ACL2024

Document Alignment based on Overlapping Fixed-Length Segments

Xiaotian Wang, Takehito Utsuro, Masaaki Nagata

Abstract

Acquiring large-scale parallel corpora is crucial for NLP tasks such as Neural Machine Translation, and web crawling has become a popular methodology for this purpose. Previous studies have been conducted based on sentencebased segmentation (SBS) when aligning documents in various languages which are obtained through web crawling. Among them, the TK-PERT method (Thompson and Koehn, 2020) achieved state-of-the-art results and addressed the boilerplate text in web crawling data well through a down-weighting approach. However, there remains a problem with how to handle long-text encoding better.
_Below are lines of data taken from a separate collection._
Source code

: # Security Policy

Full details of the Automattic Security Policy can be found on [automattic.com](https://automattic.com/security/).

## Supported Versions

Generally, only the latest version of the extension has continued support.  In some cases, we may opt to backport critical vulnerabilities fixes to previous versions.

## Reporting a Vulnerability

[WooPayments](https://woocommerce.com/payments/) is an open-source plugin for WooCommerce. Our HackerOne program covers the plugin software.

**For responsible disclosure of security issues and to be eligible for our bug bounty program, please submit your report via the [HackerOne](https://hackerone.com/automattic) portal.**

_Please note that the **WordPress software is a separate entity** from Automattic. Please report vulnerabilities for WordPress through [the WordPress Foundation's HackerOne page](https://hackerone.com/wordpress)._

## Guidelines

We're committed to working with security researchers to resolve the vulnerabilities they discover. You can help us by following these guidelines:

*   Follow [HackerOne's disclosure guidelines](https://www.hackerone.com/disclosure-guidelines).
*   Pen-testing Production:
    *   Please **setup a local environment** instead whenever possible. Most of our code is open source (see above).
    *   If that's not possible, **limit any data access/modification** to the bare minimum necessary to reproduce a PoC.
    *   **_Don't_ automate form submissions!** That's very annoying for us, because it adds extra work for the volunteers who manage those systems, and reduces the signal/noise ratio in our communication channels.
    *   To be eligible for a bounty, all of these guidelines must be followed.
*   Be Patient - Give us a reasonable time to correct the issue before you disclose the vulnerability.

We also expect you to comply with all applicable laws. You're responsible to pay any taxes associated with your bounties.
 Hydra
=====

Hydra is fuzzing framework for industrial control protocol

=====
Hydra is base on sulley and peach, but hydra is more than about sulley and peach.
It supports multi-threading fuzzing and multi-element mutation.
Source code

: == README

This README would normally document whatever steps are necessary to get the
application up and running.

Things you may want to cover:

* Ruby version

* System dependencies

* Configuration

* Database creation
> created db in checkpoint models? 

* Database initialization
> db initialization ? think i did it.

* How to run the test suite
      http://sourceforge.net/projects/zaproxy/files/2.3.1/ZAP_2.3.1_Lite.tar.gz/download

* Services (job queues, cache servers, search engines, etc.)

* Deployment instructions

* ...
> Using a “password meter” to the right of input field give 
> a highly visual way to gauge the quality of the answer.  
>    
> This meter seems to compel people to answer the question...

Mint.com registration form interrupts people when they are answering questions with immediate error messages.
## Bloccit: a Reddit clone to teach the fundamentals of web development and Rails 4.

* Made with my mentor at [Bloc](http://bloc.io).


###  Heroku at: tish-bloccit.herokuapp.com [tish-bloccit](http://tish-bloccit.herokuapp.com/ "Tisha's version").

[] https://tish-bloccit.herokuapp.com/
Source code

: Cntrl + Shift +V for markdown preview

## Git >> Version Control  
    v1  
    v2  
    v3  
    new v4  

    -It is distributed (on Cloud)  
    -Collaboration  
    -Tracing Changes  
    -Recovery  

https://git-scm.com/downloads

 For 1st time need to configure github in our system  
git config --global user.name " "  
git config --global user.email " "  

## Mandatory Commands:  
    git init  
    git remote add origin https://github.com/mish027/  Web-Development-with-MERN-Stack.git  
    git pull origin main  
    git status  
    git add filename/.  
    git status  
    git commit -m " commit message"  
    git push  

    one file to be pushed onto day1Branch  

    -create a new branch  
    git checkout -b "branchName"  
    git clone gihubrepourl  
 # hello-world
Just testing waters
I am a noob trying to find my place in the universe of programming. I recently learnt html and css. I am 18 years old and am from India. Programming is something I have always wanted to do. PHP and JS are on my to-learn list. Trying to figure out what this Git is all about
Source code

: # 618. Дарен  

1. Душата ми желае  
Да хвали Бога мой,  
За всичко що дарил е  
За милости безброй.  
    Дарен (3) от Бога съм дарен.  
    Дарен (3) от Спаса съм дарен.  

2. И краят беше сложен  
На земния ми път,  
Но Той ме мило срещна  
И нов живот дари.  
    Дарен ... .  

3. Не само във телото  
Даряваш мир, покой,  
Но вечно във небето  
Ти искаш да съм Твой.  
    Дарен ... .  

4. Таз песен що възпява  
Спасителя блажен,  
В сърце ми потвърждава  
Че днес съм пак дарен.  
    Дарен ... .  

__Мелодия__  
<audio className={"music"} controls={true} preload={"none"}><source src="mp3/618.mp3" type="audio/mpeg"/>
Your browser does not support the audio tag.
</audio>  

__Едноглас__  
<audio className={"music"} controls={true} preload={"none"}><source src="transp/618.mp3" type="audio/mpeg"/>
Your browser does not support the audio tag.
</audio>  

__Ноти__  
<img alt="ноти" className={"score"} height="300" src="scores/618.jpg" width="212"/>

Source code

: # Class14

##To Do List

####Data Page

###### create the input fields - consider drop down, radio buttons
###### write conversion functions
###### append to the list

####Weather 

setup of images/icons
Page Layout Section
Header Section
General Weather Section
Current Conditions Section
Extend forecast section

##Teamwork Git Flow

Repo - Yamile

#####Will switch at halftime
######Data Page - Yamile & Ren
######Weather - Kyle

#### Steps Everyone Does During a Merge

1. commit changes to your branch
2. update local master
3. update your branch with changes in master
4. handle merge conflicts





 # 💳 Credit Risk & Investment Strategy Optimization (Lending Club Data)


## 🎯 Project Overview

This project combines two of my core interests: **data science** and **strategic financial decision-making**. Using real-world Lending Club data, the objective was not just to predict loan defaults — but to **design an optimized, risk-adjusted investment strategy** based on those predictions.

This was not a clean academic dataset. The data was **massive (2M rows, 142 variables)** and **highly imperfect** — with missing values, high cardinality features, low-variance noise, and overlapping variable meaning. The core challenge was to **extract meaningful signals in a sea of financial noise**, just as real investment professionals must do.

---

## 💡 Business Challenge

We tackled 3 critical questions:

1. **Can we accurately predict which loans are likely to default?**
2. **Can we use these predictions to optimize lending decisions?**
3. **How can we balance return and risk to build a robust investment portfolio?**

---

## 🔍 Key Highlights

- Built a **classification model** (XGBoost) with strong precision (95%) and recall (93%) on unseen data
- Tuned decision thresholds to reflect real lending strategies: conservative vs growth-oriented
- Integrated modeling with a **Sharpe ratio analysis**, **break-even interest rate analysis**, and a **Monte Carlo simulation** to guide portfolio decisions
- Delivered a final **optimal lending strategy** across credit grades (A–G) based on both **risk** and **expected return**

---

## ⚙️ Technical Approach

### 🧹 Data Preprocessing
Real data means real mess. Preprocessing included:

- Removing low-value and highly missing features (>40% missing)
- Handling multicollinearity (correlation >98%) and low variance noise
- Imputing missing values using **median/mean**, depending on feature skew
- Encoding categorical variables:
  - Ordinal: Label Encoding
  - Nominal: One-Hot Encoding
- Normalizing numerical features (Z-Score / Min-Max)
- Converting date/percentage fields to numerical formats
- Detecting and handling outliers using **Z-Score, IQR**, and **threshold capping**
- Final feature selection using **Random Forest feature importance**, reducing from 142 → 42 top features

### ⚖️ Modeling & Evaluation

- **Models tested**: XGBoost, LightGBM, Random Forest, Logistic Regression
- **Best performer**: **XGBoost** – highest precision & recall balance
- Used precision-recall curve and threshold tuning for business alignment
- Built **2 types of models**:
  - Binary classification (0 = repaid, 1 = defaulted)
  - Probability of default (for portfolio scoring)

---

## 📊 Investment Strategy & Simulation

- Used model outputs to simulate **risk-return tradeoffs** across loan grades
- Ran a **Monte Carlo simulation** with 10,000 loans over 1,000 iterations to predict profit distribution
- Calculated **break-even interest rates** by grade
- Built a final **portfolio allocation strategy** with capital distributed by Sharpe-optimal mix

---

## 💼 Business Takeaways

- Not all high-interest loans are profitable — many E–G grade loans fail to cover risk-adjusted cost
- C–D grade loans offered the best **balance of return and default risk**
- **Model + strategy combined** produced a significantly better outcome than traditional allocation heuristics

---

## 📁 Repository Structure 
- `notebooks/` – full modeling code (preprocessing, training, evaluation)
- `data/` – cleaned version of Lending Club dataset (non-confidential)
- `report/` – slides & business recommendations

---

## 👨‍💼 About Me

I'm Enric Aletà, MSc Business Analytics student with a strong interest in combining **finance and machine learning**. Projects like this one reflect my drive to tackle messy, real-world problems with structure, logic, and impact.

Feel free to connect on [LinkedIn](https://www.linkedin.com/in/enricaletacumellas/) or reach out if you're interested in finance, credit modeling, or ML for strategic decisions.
Thus, we introduce the strategy of Overlapping Fixed-Length Segmentation (OFLS) in place of SBS, and observe a pronounced enhancement when performing the same approach for document alignment. In this paper, we compare the SBS and OFLS using three previous methods, Mean-Pool, TK-PERT (Thompson and Koehn, 2020), and Optimal Transport (Clark et al., 2019; El-Kishky and Guzmán, 2020) , on the WMT16 document alignment shared task for French-English, as well as on our self-established Japanese-English dataset MnRN. As a result, for the WMT16 task, various SBS based methods showed an increase in recall by 1% to 10% after reproduction with OFLS. For MnRN data, OFLS demonstrated notable accuracy improvements and exhibited faster document embedding speed.